Annoncé pour le second semestre 2023, le ralentissement de l’inflation pourrait se faire attendre un peu plus longtemps que prévu. Dans une note de conjoncture publiée vendredi 5 mai, l’Institut national de la statistique et des études économiques (Insee) affiche sa prudence : si l’inflation sur douze mois, qui s’est établie à 5,9 % en avril après 5,7 % en mars, « [pourrait] refluer en mai et juin » et atteindre 5,4 % au mitan de l’année, « cela ne présume pas de la suite », avertit Julien Pouget, chef du département de la conjoncture à l’Insee.

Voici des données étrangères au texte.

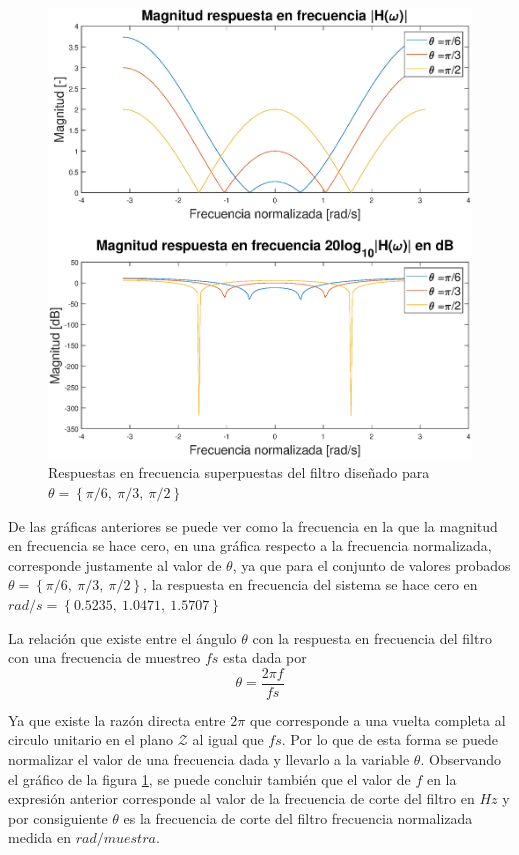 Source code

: \begin{enumerate}
    \begin{figure}[H]
        \centering
        \includegraphics[scale = 0.4]{Figuras/p1_1-Respuesta_superpuesta.eps}
        \caption{Respuestas en frecuencia superpuestas del filtro diseñado para $ \theta = \left \lbrace \pi/6,~ \pi/3,~\pi/2 \right \rbrace$}
        \label{frec_superpuesta}
    \end{figure}
    


De las gráficas anteriores se puede ver como la frecuencia en la que la magnitud en frecuencia se hace cero, en una gráfica respecto a la frecuencia normalizada, corresponde justamente al valor de $\theta$, ya que para el conjunto de valores probados  $ \theta = \left \lbrace \pi/6,~ \pi/3,~\pi/2 \right \rbrace$, la respuesta en frecuencia del sistema se hace cero en $ rad/s = \left \lbrace 0.5235,~ 1.0471,~1.5707 \right \rbrace$

 
La relación que existe entre el ángulo $\theta$ con la respuesta en frecuencia del filtro con una frecuencia de muestreo $fs$ esta dada por 
$$ \theta = \frac{2 \pi f}{fs}$$ 

Ya que existe la razón directa entre $2\pi$ que corresponde a una vuelta completa al circulo unitario en el plano $\mathcal{Z}$ al igual que $fs$. Por lo que de esta forma se puede normalizar el valor de  una  frecuencia dada y llevarlo a la variable $\theta$. Observando el gráfico de la figura \ref{frec_superpuesta}, se puede concluir también que el valor de $f$ en la expresión anterior corresponde al valor de la frecuencia de corte del filtro en $Hz$ y por consiguiente $\theta$ es la frecuencia de corte del filtro frecuencia normalizada medida en $rad/muestra$.


\end{enumerate}
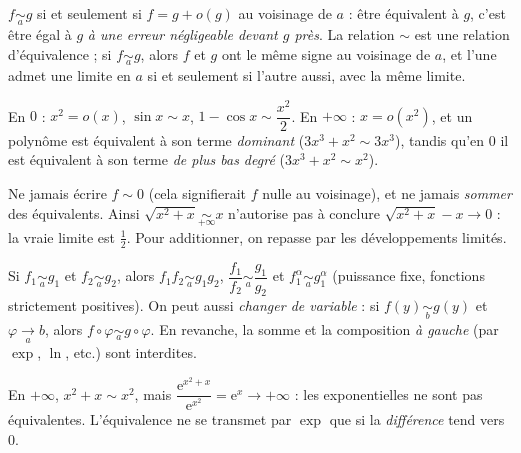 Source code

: \begin{propriete}
$f\underset{a}{\sim}g$ si et seulement si $f=g+o(g)$ au voisinage de $a$ :
être équivalent à $g$, c'est être égal à $g$ \emph{à une erreur négligeable
devant $g$ près}. La relation $\sim$ est une relation d'équivalence ; si
$f\underset{a}{\sim}g$, alors $f$ et $g$ ont le même signe au voisinage de
$a$, et l'une admet une limite en $a$ si et seulement si l'autre aussi, avec
la même limite.
\end{propriete}

\begin{exemple}
En $0$ : $x^{2}=o(x)$, $\sin x\sim x$, $1-\cos x\sim\dfrac{x^{2}}{2}$.
En $+\infty$ : $x=o(x^{2})$, et un polynôme est équivalent à son terme
\emph{dominant} ($3x^{3}+x^{2}\sim3x^{3}$), tandis qu'en $0$ il est
équivalent à son terme \emph{de plus bas degré} ($3x^{3}+x^{2}\sim x^{2}$).
\end{exemple}

\begin{attention}
Ne jamais écrire $f\sim0$ (cela signifierait $f$ nulle au voisinage), et ne
jamais \emph{sommer} des équivalents. Ainsi
$\sqrt{x^{2}+x}\underset{+\infty}{\sim}x$ n'autorise pas à conclure
$\sqrt{x^{2}+x}-x\to0$ : la vraie limite est $\tfrac12$. Pour additionner,
on repasse par les développements limités.
\end{attention}


\begin{propriete}
Si $f_1\underset{a}{\sim}g_1$ et $f_2\underset{a}{\sim}g_2$, alors
$f_1f_2\underset{a}{\sim}g_1g_2$, $\dfrac{f_1}{f_2}\underset{a}{\sim}\dfrac{g_1}{g_2}$
et $f_1^{\alpha}\underset{a}{\sim}g_1^{\alpha}$ (puissance fixe, fonctions
strictement positives). On peut aussi \emph{changer de variable} : si
$f(y)\underset{b}{\sim}g(y)$ et $\varphi\xrightarrow[a]{}b$, alors
$f\circ\varphi\underset{a}{\sim}g\circ\varphi$. En revanche, la somme et la
composition \emph{à gauche} (par $\exp$, $\ln$, etc.) sont interdites.
\end{propriete}

\begin{exemple}
En $+\infty$, $x^{2}+x\sim x^{2}$, mais
$\dfrac{\mathrm{e}^{x^{2}+x}}{\mathrm{e}^{x^{2}}}=\mathrm{e}^{x}\to+\infty$ :
les exponentielles ne sont pas équivalentes. L'équivalence ne se transmet
par $\exp$ que si la \emph{différence} tend vers $0$.
\end{exemple}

Explication : après la hausse de l’énergie et celle de l’alimentation, ce sont les services qui risquent de prendre le relais en tirant les prix vers le haut, de manière certes moins spectaculaire, mais tout aussi pénalisante pour les consommateurs. En effet, rappelle M. Pouget, « [ils] représentent 50 % de la consommation des ménages », soit bien plus que l’alimentation, laquelle ne pèse que 16 % des dépenses totales des Français.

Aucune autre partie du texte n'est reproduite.